Shrimp Disease, Machine Learning, Shrimp Farming

Abstract

Penaeus vannamei is one of the most cultured species. The global production of  Penaeus (Litopenaeus) vannamei reached 5.8 million tonnes in 2020, contributing to 51.7% of total shrimp production. However, despite its high production, there are still many issues in this industry. One of those is the disease. The disease threatens shrimp farming, such as slowing shrimp growth rate and even mortality. To help the farmers in mitigating the impact of disease we tried to develop a predictive model that is able to give early warning of disease occurrence. We focused on predicting acute hepatopancreatic necrosis disease (AHPND), white feces disease (WFD), infectious myonecrosis virus (IMNV), and white spot disease (WS). We used data from 1839 cultivation cycles. The cycles are managed by 383 Farms. The data covered 4 physical parameters measured twice daily (in the morning and evening). Those parameters are water temperature, dissolved oxygen, salinity, and pH. The data also cover disease tests. We conducted several processes to develop the predictive model. First, we improve the data quality using the Generative Adversarial Network model (GAN). The improved data is then used for feature engineering and model training.
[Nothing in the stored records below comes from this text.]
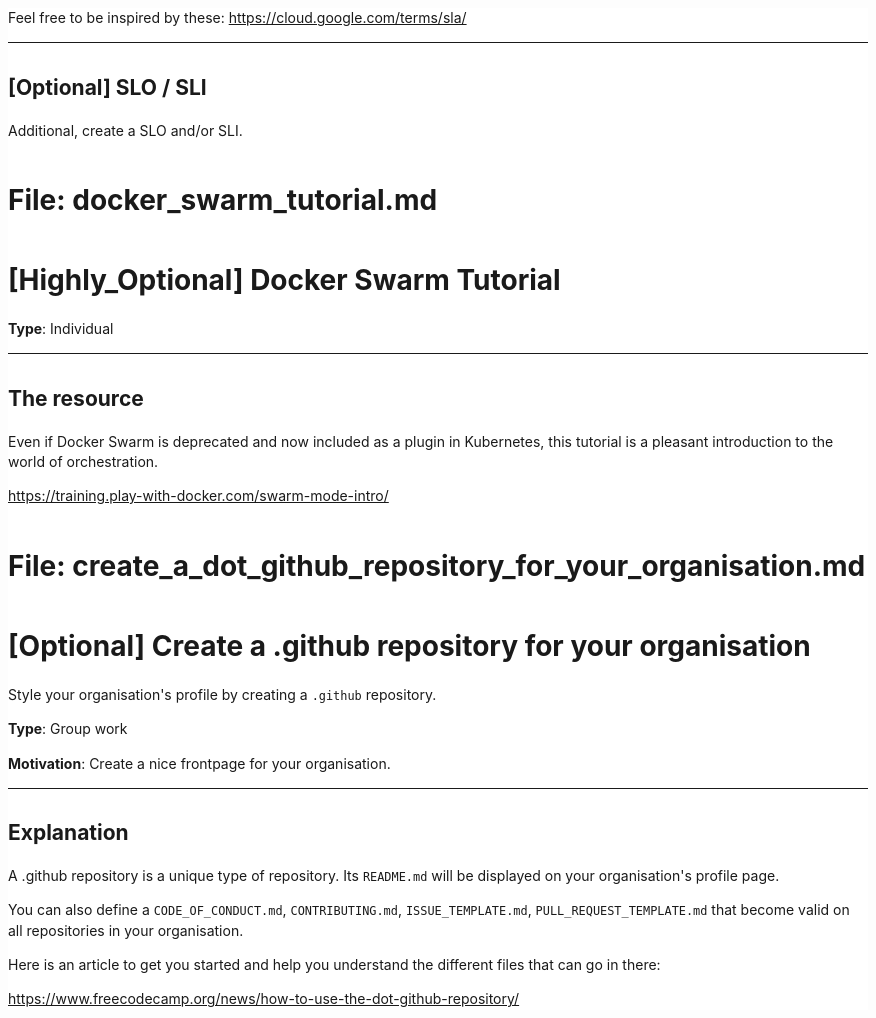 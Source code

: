 Feel free to be inspired by these: https://cloud.google.com/terms/sla/

---

## [Optional] SLO / SLI

Additional, create a SLO and/or SLI.


# File: docker_swarm_tutorial.md

# [Highly_Optional] Docker Swarm Tutorial

**Type**: Individual

---

## The resource

Even if Docker Swarm is deprecated and now included as a plugin in Kubernetes, this tutorial is a pleasant introduction to the world of orchestration. 

https://training.play-with-docker.com/swarm-mode-intro/


# File: create_a_dot_github_repository_for_your_organisation.md

# [Optional] Create a .github repository for your organisation

Style your organisation's profile by creating a `.github` repository.

**Type**: Group work

**Motivation**: Create a nice frontpage for your organisation.

---

## Explanation

A .github repository is a unique type of repository. Its `README.md` will be displayed on your organisation's profile page.

You can also define a `CODE_OF_CONDUCT.md`, `CONTRIBUTING.md`, `ISSUE_TEMPLATE.md`, `PULL_REQUEST_TEMPLATE.md` that become valid on all repositories in your organisation.

Here is an article to get you started and help you understand the different files that can go in there:

https://www.freecodecamp.org/news/how-to-use-the-dot-github-repository/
We used the Random Forest Model as the predictor to the data we managed to achieve an average F1 score of 0.91 for the four diseases. The model achieved an F1 score of 0.91 for AHPND, 0.89 accuracy for WFD, 0.93 accuracy for IMNV, and 0.9 accuracy for WS. Those results indicate a good possibility to predict the disease occurrence based on water quality data. Hence the method can be used as an early warning system to help the farmer in mitigating disease occurrence.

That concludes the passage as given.